Scientific Article Section Classification (SASC) Dataset
Proceedings of the Fifteenth Language Resources and Evaluation Conference (LREC 2026)
Abstract
We introduce a novel, publicly available dataset of scientific publications specifically designed to focused on the structural and semantic analysis of their full texts. This collection comprises 4,896 scholarly articles processed using GROBID and self-defined parsers for its segmentation and section parsing. To ensure broad utility and diversity, the dataset includes (≈1,000) papers from 4 specialized research areas: Energy, Cancer, Neuroscience, and Transportation, supplemented by an additional ≈1,000 papers randomly selected from general scientific domains.
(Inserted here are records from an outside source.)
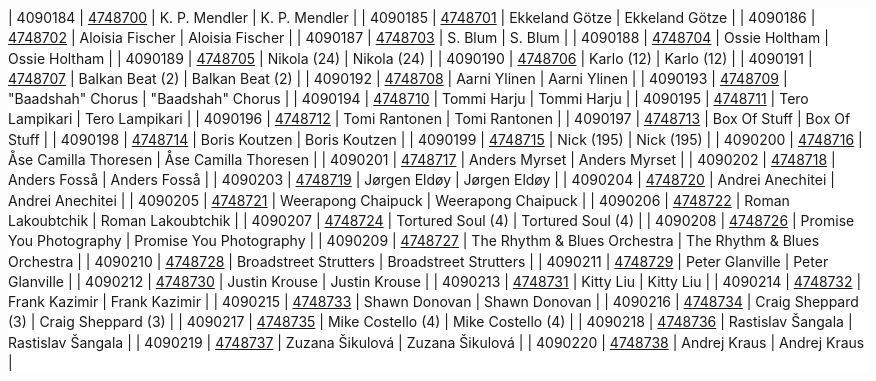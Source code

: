 | 4090184 | [4748700](https://www.discogs.com/artist/4748700) | K. P. Mendler | K. P. Mendler |
| 4090185 | [4748701](https://www.discogs.com/artist/4748701) | Ekkeland Götze | Ekkeland Götze |
| 4090186 | [4748702](https://www.discogs.com/artist/4748702) | Aloisia Fischer | Aloisia Fischer |
| 4090187 | [4748703](https://www.discogs.com/artist/4748703) | S. Blum | S. Blum |
| 4090188 | [4748704](https://www.discogs.com/artist/4748704) | Ossie Holtham | Ossie Holtham |
| 4090189 | [4748705](https://www.discogs.com/artist/4748705) | Nikola (24) | Nikola (24) |
| 4090190 | [4748706](https://www.discogs.com/artist/4748706) | Karlo (12) | Karlo (12) |
| 4090191 | [4748707](https://www.discogs.com/artist/4748707) | Balkan Beat (2) | Balkan Beat (2) |
| 4090192 | [4748708](https://www.discogs.com/artist/4748708) | Aarni Ylinen | Aarni Ylinen |
| 4090193 | [4748709](https://www.discogs.com/artist/4748709) | "Baadshah" Chorus | "Baadshah" Chorus |
| 4090194 | [4748710](https://www.discogs.com/artist/4748710) | Tommi Harju | Tommi Harju |
| 4090195 | [4748711](https://www.discogs.com/artist/4748711) | Tero Lampikari | Tero Lampikari |
| 4090196 | [4748712](https://www.discogs.com/artist/4748712) | Tomi Rantonen | Tomi Rantonen |
| 4090197 | [4748713](https://www.discogs.com/artist/4748713) | Box Of Stuff | Box Of Stuff |
| 4090198 | [4748714](https://www.discogs.com/artist/4748714) | Boris Koutzen | Boris Koutzen |
| 4090199 | [4748715](https://www.discogs.com/artist/4748715) | Nick (195) | Nick (195) |
| 4090200 | [4748716](https://www.discogs.com/artist/4748716) | Åse Camilla Thoresen | Åse Camilla Thoresen |
| 4090201 | [4748717](https://www.discogs.com/artist/4748717) | Anders Myrset | Anders Myrset |
| 4090202 | [4748718](https://www.discogs.com/artist/4748718) | Anders Fosså | Anders Fosså |
| 4090203 | [4748719](https://www.discogs.com/artist/4748719) | Jørgen Eldøy | Jørgen Eldøy |
| 4090204 | [4748720](https://www.discogs.com/artist/4748720) | Andrei Anechitei | Andrei Anechitei |
| 4090205 | [4748721](https://www.discogs.com/artist/4748721) | Weerapong Chaipuck | Weerapong Chaipuck |
| 4090206 | [4748722](https://www.discogs.com/artist/4748722) | Roman Lakoubtchik | Roman Lakoubtchik |
| 4090207 | [4748724](https://www.discogs.com/artist/4748724) | Tortured Soul (4) | Tortured Soul (4) |
| 4090208 | [4748726](https://www.discogs.com/artist/4748726) | Promise You Photography | Promise You Photography |
| 4090209 | [4748727](https://www.discogs.com/artist/4748727) | The Rhythm & Blues Orchestra | The Rhythm & Blues Orchestra |
| 4090210 | [4748728](https://www.discogs.com/artist/4748728) | Broadstreet Strutters | Broadstreet Strutters |
| 4090211 | [4748729](https://www.discogs.com/artist/4748729) | Peter Glanville | Peter Glanville |
| 4090212 | [4748730](https://www.discogs.com/artist/4748730) | Justin Krouse | Justin Krouse |
| 4090213 | [4748731](https://www.discogs.com/artist/4748731) | Kitty Liu | Kitty Liu |
| 4090214 | [4748732](https://www.discogs.com/artist/4748732) | Frank Kazimir | Frank Kazimir |
| 4090215 | [4748733](https://www.discogs.com/artist/4748733) | Shawn Donovan | Shawn Donovan |
| 4090216 | [4748734](https://www.discogs.com/artist/4748734) | Craig Sheppard (3) | Craig Sheppard (3) |
| 4090217 | [4748735](https://www.discogs.com/artist/4748735) | Mike Costello (4) | Mike Costello (4) |
| 4090218 | [4748736](https://www.discogs.com/artist/4748736) | Rastislav Šangala | Rastislav Šangala |
| 4090219 | [4748737](https://www.discogs.com/artist/4748737) | Zuzana Šikulová | Zuzana Šikulová |
| 4090220 | [4748738](https://www.discogs.com/artist/4748738) | Andrej Kraus | Andrej Kraus |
This dataset is annotated using a newly-defined hierarchical taxonomy comprising 2 levels: the first level contains 9 semantic classes (coarse-grained), while the second level contains 47 semantic classes (fine-grained). All source documents were ethically and legally sourced via OpenAIRE, and the corpus is restricted exclusively to content available under open licenses. License verification was performed through cross-referencing publisher metadata, landing pages, and the Unpaywall database. This curated dataset provides a robust and domain-diverse resource, ideal for developing and evaluating NLP models that require training on hierarchical structure of scientific literature.